Naming a speaker and two deputies is the first major step towards establishing a new government, with lawmakers still trying to determine which of competing blocs had the most seats.
An alliance backing Prime Minister Haidar al-Abadi and a populist Shi’ite cleric has been competing with a rival bloc backed by Abadi’s predecessor Nouri al-Maliki and an Iran-backed Shi’ite armed group.
After parliament met on Monday for the first time since the election, its temporary leader said it would remain in session until Tuesday. But lawmakers failed to reach a quorum on Tuesday and agreed to return in 11 days.
On Sunday, lawmakers backing Abadi and cleric Moqtada al-Sadr announced they had managed to form an alliance that would give them a majority bloc in parliament.
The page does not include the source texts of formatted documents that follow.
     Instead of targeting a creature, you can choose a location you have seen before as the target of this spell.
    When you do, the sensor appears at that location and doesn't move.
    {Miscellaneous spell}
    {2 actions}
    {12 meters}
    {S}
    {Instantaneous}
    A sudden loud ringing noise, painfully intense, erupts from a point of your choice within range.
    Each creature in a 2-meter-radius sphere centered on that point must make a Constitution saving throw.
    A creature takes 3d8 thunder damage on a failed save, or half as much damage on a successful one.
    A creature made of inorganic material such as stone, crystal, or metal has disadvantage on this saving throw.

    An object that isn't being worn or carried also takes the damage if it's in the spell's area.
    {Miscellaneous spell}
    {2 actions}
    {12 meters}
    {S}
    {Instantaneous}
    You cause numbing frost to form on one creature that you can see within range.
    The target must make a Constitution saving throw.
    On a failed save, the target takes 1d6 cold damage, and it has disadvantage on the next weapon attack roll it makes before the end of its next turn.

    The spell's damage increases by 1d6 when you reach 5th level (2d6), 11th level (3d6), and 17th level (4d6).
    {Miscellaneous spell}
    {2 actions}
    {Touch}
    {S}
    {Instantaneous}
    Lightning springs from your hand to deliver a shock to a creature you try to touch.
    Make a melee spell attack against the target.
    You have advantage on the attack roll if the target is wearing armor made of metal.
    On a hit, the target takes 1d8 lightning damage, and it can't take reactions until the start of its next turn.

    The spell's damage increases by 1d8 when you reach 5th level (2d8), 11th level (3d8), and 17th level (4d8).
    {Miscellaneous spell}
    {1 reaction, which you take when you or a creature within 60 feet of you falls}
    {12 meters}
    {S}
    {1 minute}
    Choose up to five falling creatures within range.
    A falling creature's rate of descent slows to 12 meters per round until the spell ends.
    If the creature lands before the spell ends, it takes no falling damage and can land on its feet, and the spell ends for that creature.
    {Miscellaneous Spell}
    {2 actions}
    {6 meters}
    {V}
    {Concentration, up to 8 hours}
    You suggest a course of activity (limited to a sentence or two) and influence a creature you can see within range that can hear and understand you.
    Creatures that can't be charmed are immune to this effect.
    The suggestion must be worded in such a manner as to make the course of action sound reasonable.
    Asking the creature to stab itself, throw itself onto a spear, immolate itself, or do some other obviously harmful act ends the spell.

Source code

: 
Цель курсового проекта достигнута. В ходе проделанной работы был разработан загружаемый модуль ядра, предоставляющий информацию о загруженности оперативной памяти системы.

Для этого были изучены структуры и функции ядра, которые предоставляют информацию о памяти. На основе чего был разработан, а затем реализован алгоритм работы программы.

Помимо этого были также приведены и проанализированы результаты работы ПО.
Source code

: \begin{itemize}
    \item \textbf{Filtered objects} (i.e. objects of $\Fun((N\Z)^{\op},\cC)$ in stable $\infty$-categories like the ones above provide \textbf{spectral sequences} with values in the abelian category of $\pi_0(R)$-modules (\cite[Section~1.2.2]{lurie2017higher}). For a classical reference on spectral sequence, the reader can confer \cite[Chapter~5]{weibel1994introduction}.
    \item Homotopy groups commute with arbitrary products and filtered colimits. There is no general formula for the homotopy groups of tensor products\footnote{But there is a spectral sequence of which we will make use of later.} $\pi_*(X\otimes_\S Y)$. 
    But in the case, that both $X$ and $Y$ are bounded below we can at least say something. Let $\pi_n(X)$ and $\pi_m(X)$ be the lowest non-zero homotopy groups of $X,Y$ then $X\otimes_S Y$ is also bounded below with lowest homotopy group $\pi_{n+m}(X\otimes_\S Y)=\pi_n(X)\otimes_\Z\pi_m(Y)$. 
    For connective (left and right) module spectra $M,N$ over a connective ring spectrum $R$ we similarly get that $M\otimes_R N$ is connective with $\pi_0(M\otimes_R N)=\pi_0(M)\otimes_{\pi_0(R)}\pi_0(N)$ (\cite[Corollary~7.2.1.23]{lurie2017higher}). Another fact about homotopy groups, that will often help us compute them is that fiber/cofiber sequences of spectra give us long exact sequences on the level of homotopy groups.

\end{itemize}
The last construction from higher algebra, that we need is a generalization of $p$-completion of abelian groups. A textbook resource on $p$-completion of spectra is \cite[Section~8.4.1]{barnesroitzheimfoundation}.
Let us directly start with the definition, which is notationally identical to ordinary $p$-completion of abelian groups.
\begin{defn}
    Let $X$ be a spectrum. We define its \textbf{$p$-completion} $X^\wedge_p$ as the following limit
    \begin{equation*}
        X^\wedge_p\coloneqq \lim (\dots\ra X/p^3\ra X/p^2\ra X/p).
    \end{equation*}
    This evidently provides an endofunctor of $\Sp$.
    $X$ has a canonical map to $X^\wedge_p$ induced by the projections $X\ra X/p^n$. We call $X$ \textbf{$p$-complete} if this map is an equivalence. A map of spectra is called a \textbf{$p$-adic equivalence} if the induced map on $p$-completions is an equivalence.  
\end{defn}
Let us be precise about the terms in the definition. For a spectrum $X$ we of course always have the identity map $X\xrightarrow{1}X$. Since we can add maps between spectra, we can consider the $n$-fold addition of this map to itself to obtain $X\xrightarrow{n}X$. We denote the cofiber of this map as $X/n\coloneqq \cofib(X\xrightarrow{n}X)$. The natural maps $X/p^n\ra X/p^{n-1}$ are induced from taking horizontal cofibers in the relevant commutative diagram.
Hours later, however, a group led by Maliki and militia commander Hadi al-Amiri responded by saying it had formed its own alliance that would be the largest bloc. It said it had persuaded some lawmakers to defect from the rival bloc.
The power struggle reflects division within Iraq’s Shi’ite majority and the competing influence of Iraq’s two main allies, the United States and Iran, which despite being enemies on the wider regional stage both backed the Baghdad government in a 2014-2017 war against Islamic State.
Amiri and Maliki are Iran’s two most prominent allies in Iraq, while Abadi is seen as the preferred candidate of the United States.
Sadr led an anti-American Shi’ite militia during Iraq’s 2003-2011 US occupation and sectarian civil war. He now campaigns against corruption and portrays himself as a nationalist who rejects both American and Iranian influence.